OHDSI Home | Forums | Wiki | Github

SQL Lite and OHDSI tools

Dear Community,

Is there anything that cannot be done using SQL Lite? Is there any tool we are aware that will not run (e.g. ATLAS). I know the amazing work in Eunomia, and I wonder if there are any constraints in terms of SQL dialect that the community is aware of.

Thanks,

@schuemie, @Ajit_Londhe, @anthonysena, @Adam_Black, @Chris_Knoll

1 Like

I also like SQL Lite and plan to release (or aim for) MIMIC3 and MIMIC4 data just like Eunomia does. Eunomia is super nice! I am not aware of any limits.

In some my prior work - I noticed that concept queries take time. If you figure out indexing inside SQL Lite file, please post it to a github somewhere.

1 Like

hi @Vojtech_Huser,

I think this will copy the entire database with the index

1 Like

SQLite is pretty amazing indeed. There are some limitations for you to consider:

  1. SQLite is for single user only
  2. I don’t think it can support very large databases (e.g. > 1 TB)
  3. It doesn’t support DATE and DATETIME types and operations, although SqlRender is doing its best to make it look like it does. (This does require field names end in ‘_date’ and ‘_datetime’)

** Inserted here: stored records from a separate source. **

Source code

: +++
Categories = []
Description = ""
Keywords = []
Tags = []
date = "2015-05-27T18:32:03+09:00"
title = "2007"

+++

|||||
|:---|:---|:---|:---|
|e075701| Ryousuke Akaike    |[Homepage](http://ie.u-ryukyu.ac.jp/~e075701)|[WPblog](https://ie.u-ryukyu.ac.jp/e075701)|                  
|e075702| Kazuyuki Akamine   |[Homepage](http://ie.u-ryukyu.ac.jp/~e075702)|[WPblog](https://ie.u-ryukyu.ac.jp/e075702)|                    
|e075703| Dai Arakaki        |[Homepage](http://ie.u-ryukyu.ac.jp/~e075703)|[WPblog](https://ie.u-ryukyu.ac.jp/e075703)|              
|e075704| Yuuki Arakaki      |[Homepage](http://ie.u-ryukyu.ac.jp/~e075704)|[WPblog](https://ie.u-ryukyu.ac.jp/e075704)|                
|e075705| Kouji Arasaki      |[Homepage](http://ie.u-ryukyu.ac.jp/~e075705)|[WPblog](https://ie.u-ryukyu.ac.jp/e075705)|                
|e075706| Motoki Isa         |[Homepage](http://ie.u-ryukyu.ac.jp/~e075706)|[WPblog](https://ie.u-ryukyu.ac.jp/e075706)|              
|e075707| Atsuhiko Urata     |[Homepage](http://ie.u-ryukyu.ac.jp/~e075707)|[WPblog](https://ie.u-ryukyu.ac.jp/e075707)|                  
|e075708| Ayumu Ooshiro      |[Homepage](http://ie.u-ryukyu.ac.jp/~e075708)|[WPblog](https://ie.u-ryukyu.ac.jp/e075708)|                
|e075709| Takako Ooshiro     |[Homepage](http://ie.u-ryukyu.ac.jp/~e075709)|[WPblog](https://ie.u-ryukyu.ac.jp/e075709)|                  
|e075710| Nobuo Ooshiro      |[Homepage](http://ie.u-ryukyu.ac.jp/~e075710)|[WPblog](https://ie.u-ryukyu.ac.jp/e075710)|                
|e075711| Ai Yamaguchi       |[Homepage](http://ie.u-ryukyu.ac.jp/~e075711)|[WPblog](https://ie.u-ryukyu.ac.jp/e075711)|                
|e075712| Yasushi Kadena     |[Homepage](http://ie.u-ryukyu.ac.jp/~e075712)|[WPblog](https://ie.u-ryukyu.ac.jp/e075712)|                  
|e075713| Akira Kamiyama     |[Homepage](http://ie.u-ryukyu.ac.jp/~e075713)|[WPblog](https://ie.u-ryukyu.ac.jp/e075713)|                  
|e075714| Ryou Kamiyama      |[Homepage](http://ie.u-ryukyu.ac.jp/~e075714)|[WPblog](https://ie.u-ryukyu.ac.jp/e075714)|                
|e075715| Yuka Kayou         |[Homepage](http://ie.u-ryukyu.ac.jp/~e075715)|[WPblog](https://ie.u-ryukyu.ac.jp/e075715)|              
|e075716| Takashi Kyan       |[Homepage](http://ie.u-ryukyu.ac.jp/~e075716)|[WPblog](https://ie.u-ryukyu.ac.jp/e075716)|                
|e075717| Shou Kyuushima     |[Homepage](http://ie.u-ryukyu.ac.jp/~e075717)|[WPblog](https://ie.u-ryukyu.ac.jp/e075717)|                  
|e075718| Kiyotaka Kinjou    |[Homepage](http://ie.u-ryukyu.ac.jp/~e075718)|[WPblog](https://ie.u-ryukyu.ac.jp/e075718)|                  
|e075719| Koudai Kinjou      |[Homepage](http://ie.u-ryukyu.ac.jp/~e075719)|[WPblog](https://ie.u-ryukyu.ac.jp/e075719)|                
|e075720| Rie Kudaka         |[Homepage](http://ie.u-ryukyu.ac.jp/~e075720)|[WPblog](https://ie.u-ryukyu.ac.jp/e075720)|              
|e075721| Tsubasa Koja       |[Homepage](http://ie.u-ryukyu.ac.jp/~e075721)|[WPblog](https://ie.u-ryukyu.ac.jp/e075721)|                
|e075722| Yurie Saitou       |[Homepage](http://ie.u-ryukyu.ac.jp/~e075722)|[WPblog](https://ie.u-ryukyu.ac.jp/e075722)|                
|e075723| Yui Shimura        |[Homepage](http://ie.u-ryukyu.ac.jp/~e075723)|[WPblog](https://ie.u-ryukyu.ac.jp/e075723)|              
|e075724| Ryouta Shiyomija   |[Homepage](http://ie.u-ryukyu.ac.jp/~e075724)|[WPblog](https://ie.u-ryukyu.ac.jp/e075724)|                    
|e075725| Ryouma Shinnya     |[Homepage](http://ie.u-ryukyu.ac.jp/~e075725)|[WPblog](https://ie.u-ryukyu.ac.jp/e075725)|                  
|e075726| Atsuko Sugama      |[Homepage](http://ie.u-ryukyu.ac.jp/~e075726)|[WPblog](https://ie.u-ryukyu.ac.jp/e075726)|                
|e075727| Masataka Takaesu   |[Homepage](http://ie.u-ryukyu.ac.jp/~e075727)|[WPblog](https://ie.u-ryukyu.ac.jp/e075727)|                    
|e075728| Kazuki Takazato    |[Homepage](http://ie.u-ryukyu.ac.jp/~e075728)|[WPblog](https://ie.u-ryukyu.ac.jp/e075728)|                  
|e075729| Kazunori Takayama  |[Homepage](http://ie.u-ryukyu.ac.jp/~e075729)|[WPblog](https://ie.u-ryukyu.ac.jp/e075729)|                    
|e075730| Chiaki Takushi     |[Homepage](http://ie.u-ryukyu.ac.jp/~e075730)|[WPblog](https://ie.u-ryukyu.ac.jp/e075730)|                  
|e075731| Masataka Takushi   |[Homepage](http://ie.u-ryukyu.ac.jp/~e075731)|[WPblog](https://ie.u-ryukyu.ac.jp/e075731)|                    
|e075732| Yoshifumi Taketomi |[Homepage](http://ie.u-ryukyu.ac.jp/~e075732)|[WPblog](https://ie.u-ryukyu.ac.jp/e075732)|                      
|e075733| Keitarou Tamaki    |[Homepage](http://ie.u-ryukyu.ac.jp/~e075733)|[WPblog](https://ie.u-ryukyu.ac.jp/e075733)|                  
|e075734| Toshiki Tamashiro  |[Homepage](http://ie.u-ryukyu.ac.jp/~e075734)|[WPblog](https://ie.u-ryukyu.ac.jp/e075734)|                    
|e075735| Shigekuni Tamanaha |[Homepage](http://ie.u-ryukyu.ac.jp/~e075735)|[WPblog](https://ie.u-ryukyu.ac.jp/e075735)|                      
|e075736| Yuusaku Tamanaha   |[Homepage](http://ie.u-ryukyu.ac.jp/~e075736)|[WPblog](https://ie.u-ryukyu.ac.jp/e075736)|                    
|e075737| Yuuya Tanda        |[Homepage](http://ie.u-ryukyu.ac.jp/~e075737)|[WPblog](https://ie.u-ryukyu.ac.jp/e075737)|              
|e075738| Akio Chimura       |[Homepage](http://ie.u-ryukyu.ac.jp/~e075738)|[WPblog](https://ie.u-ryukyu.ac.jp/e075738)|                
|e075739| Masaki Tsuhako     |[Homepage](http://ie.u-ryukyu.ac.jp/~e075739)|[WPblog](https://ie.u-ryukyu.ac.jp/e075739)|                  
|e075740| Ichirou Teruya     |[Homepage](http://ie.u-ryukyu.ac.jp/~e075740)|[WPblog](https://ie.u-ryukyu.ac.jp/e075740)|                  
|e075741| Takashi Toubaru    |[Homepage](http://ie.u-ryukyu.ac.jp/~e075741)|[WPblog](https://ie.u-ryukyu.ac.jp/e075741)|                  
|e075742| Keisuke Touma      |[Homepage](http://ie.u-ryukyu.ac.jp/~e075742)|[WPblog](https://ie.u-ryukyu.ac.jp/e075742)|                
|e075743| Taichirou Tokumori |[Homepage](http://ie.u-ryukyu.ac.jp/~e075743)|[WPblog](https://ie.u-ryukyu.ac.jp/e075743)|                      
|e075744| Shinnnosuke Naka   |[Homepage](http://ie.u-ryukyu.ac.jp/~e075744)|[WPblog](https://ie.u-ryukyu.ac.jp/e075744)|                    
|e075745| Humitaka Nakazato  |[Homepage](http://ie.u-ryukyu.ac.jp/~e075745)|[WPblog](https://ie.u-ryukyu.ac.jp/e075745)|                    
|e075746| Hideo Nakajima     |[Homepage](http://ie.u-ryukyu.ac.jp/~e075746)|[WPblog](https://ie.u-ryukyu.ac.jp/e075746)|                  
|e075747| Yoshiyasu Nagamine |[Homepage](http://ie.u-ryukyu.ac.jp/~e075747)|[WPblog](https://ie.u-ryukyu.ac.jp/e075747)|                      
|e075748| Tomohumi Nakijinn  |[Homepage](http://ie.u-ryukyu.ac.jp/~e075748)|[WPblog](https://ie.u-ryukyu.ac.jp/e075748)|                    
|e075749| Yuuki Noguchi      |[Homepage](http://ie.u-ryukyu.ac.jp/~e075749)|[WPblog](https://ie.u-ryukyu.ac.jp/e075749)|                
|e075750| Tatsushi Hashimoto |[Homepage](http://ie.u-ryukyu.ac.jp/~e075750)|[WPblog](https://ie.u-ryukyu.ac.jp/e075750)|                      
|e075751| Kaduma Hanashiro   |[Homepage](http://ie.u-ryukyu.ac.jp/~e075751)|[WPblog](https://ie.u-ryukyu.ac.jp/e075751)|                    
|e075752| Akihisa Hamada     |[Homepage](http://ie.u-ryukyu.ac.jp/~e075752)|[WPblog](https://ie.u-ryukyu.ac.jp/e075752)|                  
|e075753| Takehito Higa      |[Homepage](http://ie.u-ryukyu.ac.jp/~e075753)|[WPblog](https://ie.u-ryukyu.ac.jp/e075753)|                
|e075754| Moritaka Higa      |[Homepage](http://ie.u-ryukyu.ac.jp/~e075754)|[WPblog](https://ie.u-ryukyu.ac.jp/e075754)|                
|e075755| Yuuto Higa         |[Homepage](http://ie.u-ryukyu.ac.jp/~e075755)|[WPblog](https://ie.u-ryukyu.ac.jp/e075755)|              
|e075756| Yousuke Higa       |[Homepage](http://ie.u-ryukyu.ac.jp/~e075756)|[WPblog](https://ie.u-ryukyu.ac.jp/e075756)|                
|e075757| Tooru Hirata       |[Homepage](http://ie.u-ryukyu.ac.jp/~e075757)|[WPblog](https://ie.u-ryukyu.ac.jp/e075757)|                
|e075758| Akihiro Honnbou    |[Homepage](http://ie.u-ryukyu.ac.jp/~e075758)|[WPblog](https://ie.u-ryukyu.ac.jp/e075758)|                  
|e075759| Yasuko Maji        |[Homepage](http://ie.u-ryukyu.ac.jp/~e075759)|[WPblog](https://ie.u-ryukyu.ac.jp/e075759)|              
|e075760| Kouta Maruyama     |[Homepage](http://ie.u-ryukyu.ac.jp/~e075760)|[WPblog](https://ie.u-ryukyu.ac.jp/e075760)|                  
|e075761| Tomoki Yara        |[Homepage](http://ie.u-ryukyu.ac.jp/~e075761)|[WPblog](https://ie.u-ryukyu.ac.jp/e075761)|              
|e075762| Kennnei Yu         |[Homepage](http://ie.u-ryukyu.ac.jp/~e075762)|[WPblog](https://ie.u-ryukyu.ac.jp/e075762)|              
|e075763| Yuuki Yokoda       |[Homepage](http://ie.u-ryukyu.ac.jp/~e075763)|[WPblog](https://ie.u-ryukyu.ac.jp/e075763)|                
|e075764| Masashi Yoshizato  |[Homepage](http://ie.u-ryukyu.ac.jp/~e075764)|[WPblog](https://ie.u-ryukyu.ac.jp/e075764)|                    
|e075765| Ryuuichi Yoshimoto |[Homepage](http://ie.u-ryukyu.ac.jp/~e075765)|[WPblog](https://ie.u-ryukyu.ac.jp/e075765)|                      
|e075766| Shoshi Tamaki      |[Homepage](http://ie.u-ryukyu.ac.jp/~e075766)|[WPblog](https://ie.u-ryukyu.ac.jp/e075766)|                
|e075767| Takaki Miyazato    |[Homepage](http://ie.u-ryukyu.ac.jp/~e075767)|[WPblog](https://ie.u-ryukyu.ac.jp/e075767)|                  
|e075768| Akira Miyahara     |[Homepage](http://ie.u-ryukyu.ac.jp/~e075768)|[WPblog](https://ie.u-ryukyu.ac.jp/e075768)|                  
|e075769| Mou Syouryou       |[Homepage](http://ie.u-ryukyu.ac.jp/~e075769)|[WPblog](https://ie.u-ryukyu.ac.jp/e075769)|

Furthermore, the current released version of RSQLite (2.2.0) contains an older version of SQLite which does not correctly support a specific windowing function used in all ATLAS-generated cohort definitions. So in order to run those you’ll need the develop version from GitHub.

2 Likes

hi @schuemie,

Thank you for your response. This is indeed great to know. Google failed me in replying this question :slight_smile:

Jose

This is not entirely correct:

  • SQLite is for single user only If you want high write concurrency, then I agree it is not a viable choice[1]. But it can have multiple read-only readers, even across processes[2]. So multiple users can be accessing a single, large Sqlite3 database if read-only. A viable scenario would be to put a large Sqlite3 database into shared cloud filesystem, like Amazon EFS, then multiple users on separate, appropriately sized compute instances (i.e. EC2) could mount the filesystem to do their read-only analysis.
  • I don’t think it can support very large databases (e.g. > 1 TB) Sqlite3 supports databases up to 281PB [3] and there many real world examples of production, multi-PB sized Sqlite3 databases[4].
  • It doesn’t support DATE and DATETIME types and operations, although SqlRender is doing its best to make it look like it does. (This does require field names end in ‘_date’ and ‘_datetime’) Sqlite3 supports DATE and DATETIME operations[5], but not types. This does not seem to be as large an issue as implied here. Many applications use these and can operate successfully with respect to time and datetime operations.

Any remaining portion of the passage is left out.